Impact on credit score

Each time you apply for a loan, this is recorded on your credit history. If you make a number of applications within a short space of time, your credit score could be negatively affected, and this could potentially make it more difficult to be approved for loans in future.

Your own ability to repay a loan

Perhaps most importantly, it is worth asking yourself whether you can realistically pay a loan back. If you feel you are unable to meet the repayment requirements on a loan, you may want to reconsider taking one out, as you could potentially find yourself in a situation where you are in more debt than you were before.

What are some alternatives to personal loans?

If you are concerned that taking out a personal loan on a low income could be a risky option, you may want to consider one of the alternatives available. There are other ways that low-income earners can borrow money to cover the costs of living that may not require you to go into as much debt.

For example, as a Centrelink recipient, you may be eligible to receive advance payments, depending on the amount you currently receive, and if you are of pension age, you may be eligible for the federal government’s pension loans scheme.

The no-interest loan scheme exists to provide loans of up to $1,500 for the purchase of essential goods, while no-interest household relief loans are available to people who have been financially affected by COVID.

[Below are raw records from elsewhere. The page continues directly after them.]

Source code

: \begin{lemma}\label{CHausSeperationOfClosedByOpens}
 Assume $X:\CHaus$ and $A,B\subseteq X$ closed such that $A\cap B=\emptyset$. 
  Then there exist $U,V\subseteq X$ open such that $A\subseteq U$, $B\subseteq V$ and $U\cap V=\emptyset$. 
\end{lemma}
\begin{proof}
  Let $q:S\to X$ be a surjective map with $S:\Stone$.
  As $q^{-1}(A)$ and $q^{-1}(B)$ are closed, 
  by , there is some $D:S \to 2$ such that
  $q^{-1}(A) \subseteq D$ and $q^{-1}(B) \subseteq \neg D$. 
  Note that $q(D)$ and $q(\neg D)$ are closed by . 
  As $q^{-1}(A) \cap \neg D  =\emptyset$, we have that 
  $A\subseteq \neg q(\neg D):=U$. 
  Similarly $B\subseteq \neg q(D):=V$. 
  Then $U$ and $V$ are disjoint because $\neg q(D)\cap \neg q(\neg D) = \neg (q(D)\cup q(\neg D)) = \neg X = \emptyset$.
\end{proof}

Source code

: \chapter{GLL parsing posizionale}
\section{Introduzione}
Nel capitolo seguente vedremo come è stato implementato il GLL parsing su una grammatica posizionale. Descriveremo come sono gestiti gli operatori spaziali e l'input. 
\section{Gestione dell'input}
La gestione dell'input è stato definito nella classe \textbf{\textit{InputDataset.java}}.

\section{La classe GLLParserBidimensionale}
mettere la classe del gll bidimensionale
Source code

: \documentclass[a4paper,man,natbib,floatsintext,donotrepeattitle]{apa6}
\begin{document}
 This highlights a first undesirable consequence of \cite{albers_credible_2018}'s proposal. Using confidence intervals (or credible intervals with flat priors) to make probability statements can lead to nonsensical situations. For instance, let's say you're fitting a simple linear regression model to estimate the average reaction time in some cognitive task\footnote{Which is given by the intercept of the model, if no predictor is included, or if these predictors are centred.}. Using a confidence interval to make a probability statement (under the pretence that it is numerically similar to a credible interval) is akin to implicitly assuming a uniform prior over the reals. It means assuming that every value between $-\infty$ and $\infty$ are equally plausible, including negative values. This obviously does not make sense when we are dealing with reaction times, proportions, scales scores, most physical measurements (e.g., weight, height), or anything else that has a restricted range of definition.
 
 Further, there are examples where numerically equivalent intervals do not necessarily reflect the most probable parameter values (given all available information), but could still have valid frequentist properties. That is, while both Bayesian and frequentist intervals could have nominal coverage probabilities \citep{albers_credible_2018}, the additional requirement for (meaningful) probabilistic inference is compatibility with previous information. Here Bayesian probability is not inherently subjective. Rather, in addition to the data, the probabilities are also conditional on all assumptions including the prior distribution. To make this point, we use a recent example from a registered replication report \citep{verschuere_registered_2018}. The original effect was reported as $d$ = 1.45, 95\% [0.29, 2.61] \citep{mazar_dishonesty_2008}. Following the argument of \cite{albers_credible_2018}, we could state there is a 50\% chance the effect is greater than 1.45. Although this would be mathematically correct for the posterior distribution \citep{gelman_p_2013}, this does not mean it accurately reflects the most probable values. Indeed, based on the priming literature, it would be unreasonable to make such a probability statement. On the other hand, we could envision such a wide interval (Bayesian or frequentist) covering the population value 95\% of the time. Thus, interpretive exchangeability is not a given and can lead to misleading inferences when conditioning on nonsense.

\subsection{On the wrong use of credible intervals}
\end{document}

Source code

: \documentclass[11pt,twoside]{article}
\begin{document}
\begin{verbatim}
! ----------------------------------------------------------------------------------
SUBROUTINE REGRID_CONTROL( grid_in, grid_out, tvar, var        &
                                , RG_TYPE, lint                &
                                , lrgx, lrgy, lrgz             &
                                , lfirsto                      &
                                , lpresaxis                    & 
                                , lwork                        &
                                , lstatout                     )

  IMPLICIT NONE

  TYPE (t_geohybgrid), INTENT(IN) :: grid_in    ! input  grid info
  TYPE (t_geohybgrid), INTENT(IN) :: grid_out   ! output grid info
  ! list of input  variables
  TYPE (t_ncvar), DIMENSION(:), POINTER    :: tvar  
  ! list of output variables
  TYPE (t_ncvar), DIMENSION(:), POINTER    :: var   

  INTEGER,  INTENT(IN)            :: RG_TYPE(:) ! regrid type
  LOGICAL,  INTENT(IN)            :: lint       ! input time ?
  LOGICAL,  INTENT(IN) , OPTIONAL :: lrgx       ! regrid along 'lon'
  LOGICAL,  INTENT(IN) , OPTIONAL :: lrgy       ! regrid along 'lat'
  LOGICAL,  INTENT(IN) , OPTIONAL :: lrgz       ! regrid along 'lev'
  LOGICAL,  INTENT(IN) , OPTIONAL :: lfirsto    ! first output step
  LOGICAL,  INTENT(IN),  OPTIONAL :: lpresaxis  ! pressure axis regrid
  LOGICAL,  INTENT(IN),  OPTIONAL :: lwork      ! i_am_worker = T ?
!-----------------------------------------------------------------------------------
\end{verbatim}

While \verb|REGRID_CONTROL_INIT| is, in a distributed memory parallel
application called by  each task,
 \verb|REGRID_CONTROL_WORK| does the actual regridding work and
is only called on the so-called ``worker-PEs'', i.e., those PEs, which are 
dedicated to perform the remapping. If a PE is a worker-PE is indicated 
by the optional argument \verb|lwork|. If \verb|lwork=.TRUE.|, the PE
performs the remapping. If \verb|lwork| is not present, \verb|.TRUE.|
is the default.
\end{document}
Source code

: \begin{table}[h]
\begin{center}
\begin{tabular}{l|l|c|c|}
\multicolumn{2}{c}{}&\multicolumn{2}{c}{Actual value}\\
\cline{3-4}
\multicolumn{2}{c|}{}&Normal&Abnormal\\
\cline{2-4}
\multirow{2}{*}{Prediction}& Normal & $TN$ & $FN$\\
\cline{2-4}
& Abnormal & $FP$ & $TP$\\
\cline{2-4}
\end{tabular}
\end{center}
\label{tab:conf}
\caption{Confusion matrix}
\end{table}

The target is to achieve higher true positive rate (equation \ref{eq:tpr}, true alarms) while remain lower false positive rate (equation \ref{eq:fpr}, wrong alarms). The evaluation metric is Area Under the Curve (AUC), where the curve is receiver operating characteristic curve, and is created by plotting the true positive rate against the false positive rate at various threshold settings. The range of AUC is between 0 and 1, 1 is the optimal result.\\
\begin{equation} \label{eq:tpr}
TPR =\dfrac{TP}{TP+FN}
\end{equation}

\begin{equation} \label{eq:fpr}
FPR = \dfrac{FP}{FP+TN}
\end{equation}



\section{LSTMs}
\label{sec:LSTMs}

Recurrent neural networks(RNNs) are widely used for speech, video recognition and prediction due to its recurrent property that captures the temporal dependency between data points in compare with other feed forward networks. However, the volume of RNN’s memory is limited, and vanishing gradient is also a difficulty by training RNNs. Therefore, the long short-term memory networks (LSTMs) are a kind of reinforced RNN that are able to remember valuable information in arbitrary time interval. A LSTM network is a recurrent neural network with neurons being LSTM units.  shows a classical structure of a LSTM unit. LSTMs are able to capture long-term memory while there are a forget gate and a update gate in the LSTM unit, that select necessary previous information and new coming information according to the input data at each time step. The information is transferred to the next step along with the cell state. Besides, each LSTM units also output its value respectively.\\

If you are considering a short-term loan (or payday loan), it is worth remembering that these kinds of loans typically come with high fees and short repayment periods, and can end up being significantly more expensive than other types of loans. The fees on these loans can often exceed the amount borrowed, warns the financial regulator ASIC.

What can you do if you’re experiencing financial difficulty?

If you are experiencing financial difficulty or feeling stressed or overwhelmed by your financial situation, you can contact a financial counsellor for help. Financial counselling is typically government-funded, free, non-judgmental and confidential.

A financial counsellor can help you negotiate with creditors including banks and lenders, utility providers, landlords and the Australian Taxation Office (ATO). They can also help you create and plan budgets, and understand what forms of financial support may be available to you.

You can call the National Debt Helpline on 1800 007 007 to speak to a financial counsellor for free.